Квартира, которую она купила, была маленькой, однокомнатной, с крошечной кухней, но с просторной лоджией с видом на проспект. С соседями Диана практически не общалась — большинство из них не говорили ни по-английски, ни по-русски, а сама она за два месяца на иврите успела выучить только слова приветствия, да несколько вежливых выражений. Польза от энтузиазма Лизы все же была — она познакомила Диану со своим земляком, врачом Давидом Лемберским, работавшим в одном из частных медицинских центров Ришона. И теперь Диана наносила визиты к «доктору Лемберскому» каждую неделю, так как веселый, остроумный, сыплющий прибаутками и цитатами из советских фильмов гинеколог как никто мог поднять ей настроение, а также потому, что он же застращал Диану тем, что у нее повышенное давление, узкий таз и крупный плод, и поэтому ей нужно наблюдаться и «не скакать, как коза валдайская» про бульварам.
Сначала Диана сходила с ума от обилия внезапно образовавшегося у нее свободного времени и невозможности колдовать. Точнее, колдовать без свидетелей ей никто вроде бы не запрещал, но несколько бытовых заклинаний, которые она использовала дома, не могли утолить «магический голод». Со скуки она записалась в местную библиотеку, компенсируя годы, потраченные на изучение волшебной литературы в ущерб магловской, и читала все подряд — от исторических монографий и научно-популярных книг до женских романов. Вечерами, когда начинавшие ее одолевать мрачные мысли грозили выплеснуться в очередную слезную истерику, она смотрела голливудские комедии по видеомагнитофону, выбирая самые бессмысленные и пошлые, типа «Американского пирога» или «Тупой и еще тупее» — плоский юмор, атмосфера идиотического веселья и глупое ржание за кадром неплохо отвлекали от навязчивых мыслей о тех, кого она оставила на острове и невозможности хоть как-то повлиять на ситуацию.

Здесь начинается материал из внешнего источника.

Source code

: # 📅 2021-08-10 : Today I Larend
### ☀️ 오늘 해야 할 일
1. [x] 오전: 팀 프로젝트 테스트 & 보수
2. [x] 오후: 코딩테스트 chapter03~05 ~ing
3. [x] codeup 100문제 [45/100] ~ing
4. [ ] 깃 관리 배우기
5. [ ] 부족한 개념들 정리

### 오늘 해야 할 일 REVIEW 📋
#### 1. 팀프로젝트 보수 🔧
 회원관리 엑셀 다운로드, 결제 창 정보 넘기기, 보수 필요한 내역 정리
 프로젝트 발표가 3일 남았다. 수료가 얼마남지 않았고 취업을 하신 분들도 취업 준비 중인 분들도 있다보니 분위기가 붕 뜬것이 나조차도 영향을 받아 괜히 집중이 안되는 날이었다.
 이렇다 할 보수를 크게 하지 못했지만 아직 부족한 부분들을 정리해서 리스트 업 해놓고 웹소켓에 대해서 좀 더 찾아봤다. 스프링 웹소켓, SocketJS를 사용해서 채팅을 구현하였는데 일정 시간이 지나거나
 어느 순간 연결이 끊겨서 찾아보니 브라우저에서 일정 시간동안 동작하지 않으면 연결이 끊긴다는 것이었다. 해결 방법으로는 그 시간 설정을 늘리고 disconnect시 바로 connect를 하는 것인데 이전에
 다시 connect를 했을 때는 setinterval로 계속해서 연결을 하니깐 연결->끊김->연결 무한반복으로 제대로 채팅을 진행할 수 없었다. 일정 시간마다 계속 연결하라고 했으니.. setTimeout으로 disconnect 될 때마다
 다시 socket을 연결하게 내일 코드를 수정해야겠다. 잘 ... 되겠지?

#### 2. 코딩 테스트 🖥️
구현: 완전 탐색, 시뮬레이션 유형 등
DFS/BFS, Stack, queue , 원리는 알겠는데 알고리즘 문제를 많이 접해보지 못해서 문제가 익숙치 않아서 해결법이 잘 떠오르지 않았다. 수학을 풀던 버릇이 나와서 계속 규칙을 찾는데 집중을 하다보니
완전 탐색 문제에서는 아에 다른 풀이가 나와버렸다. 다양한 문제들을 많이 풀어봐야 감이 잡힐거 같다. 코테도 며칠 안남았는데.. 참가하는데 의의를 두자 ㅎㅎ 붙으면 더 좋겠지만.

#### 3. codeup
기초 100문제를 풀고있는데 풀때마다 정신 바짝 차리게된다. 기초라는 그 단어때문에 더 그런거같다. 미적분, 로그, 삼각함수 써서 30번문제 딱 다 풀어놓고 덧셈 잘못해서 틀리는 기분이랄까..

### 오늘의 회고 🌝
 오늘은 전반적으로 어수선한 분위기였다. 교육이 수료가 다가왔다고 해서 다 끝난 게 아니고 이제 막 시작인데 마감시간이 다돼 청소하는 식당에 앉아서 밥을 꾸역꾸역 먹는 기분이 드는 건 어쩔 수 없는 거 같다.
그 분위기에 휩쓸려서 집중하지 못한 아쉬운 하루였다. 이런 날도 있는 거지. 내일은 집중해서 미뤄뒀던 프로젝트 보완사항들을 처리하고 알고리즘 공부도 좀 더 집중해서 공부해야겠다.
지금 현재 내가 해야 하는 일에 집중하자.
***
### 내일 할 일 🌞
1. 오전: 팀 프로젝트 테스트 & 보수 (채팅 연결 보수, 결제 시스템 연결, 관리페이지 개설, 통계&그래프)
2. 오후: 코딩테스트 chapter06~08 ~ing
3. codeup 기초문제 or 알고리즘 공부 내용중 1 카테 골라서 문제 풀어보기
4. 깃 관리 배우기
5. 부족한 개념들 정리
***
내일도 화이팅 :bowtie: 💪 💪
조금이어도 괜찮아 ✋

Часто она вынимала свой «связной блокнот» и в сотый раз перечитывала последнее сообщение Северуса: «Не верь никому… Береги себя…» С того дня, как она покинула Англию, блокнот не завибрировал ни разу. Каждый вечер она вытаскивала блокнот на свет божий, в надежде, что он вдруг оживет и «прорежется» хоть кто-нибудь из Ордена, но все было напрасно. Неизвестность угнетала, а тоска по Снейпу порой хватала за горло так, что ей хотелось буквально лезть на стены или еще «лучше» — взять билет на самолет и вернуться в Англию, невзирая на опасность. С представителями магического сообщества Израиля у нее не было никаких связей, почтовые совы сюда не летали, поэтому ни одного номера «Ежедневного пророка» после своего отъезда она не видела и понятия не имела, что сейчас происходит на родине. Местные маги, если даже и знали о ее присутствии, никак себя не проявляли, наблюдая со стороны. Диана взяла привычку по вечерам гулять по бульвару Ротшильда, объедаясь бананами и мысленно разговаривая со своим ребенком. Какого он пола, определить все никак не удавалось — каждый раз во время очередного УЗИ он умудрялся расположиться так, чтобы спрятать первичные половые признаки, словно насмехаясь над ее любопытством.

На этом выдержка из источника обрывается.